Curator Jim Toth creates a unique collection of works to complement each Next Act production.
Home Grown
The Art of Rachel Catlett
Like Peg in SWING STATE, our featured artist, Rachel Catlett, has an intimate relationship with her rural environment and the people who inhabit it. Her own words best express this dynamic:
My paintings combine vibrant color, nuanced light, gestural marks, and the depiction of figures at their real and humble work.
My goal is to share a poignant reminder of our connection with the environment through stewardship. The central theme of my painted stories is that there is inherent beauty in our labor; both externally, in how well we steward our surroundings, and internally in how we tend our purpose and well-being.
My paintings are about this story.
My work is grounded in the shared understanding of agrarianism -that our existence holds purpose- we are created to tend our Eden.
It is always rewarding to find an artist whose work resonates so well with the themes of the play. I am thrilled to showcase Rachel’s art as a vibrant part of the SWING STATE experience.
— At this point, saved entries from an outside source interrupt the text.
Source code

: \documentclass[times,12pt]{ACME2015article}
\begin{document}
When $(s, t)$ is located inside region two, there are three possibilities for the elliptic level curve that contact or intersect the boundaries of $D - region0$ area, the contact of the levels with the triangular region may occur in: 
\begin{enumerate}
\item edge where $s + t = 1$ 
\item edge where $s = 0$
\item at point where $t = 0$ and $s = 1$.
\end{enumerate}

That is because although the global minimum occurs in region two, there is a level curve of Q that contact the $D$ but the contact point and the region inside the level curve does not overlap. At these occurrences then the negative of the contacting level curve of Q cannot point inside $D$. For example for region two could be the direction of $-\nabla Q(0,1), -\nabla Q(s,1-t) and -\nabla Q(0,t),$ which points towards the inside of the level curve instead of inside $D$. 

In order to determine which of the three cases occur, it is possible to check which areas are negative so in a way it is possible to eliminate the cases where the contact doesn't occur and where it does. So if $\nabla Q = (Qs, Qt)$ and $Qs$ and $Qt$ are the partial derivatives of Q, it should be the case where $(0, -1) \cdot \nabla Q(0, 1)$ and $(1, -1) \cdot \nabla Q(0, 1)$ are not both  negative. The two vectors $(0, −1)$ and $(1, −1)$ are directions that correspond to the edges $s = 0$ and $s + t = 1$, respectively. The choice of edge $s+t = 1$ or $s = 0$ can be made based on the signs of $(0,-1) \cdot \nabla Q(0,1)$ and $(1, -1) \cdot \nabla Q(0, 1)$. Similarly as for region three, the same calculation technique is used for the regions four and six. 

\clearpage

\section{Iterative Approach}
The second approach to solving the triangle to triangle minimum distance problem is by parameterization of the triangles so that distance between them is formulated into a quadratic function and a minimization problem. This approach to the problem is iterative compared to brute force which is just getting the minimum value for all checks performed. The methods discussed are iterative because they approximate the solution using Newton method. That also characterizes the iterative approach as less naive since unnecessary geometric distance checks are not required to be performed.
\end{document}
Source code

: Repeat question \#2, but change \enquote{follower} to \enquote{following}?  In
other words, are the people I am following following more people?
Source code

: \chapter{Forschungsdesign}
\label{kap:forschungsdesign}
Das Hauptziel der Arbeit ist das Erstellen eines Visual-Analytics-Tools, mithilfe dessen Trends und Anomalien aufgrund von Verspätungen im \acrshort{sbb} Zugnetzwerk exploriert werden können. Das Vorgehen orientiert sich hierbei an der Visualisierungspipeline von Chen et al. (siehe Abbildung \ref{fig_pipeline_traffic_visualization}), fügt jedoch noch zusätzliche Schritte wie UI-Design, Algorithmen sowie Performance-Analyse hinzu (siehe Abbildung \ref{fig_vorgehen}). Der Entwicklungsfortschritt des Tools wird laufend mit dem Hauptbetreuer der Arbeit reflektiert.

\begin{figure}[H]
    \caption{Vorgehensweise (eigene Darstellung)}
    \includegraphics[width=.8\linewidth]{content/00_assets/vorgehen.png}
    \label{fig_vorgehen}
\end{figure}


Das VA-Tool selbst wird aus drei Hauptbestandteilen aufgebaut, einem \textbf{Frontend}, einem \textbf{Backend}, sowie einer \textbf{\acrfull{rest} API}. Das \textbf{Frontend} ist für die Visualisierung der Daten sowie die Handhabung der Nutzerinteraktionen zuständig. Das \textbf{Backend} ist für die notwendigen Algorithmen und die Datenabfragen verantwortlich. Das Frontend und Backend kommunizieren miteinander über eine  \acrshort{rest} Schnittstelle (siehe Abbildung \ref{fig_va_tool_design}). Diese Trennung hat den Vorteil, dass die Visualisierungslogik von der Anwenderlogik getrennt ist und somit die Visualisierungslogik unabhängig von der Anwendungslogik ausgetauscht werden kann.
Rachel Catlett is an artist and a shepherd, living and working on a small regenerative sheep farm in Sugar Creek, Wisconsin. With an MFA in printmaking from Colorado State University, she went on to a 30-year career in ornamental horticulture, beginning at the Chicago Botanic Garden and continuing on as a professional gardener in the Chicagoland and Southern Wisconsin region.
Inspired by a lifelong desire to return to her family’s rural heritage as ranchers, she pursued her interest in regenerative agriculture. She and her husband Ed purchased Brown Dog Farm in 2016 where they raise heritage-breed sheep and goats for wool and meat, and rotationally graze livestock to build soil and sequester carbon.
Her artwork tells the story of rural life and the work of ranchers and farmers. Rachel has continued her painting practice through multiple careers and shows regionally in the Midwest. She accepts commissions and maintains her studio practice in her farm studio. She enjoys teaching painting and drawing in her rural community, gardening, tending her livestock with the help of her brown dogs, and working with her woodworking husband, restoring their old farmhouse and barns.





Since the 2014-15 season, Jim has been curating and installing art exhibits for Next Act’s lobby gallery. Drawing on his connections as an artist and retired art educator, he has brought in a wide variety of local artists whose work complements our productions and enriches our patrons’ theatre experiences. He is especially pleased when the art and the play seem to have been meant for each other, as with Michael Andrysczyk’s detailed drawings of winter scenes paired with ALMOST, MAINE and Coree Coppinger’s powerful black and white photographs of MMA fighters paired with THE ELABORATE ENTRANCE OF CHAD DEITY. Before retiring, Jim had a two-career history, first as an Art Teacher and K-12 Art Coordinator for the South Milwaukee School District and then as the Director of Exhibits for the Betty Brinn Children’s Museum. In addition to his volunteer work for Next Act, he serves on the board for the Milwaukee Area Teachers of Art and as president of the south side community choir Cantare Chorale. He is also an artist who has show his sculpture at numerous art fairs including MAM’s Lakefront Festival of Arts and in many small group and gallery exhibitions. Jim and his wife Karen are long-time residents of Bay View.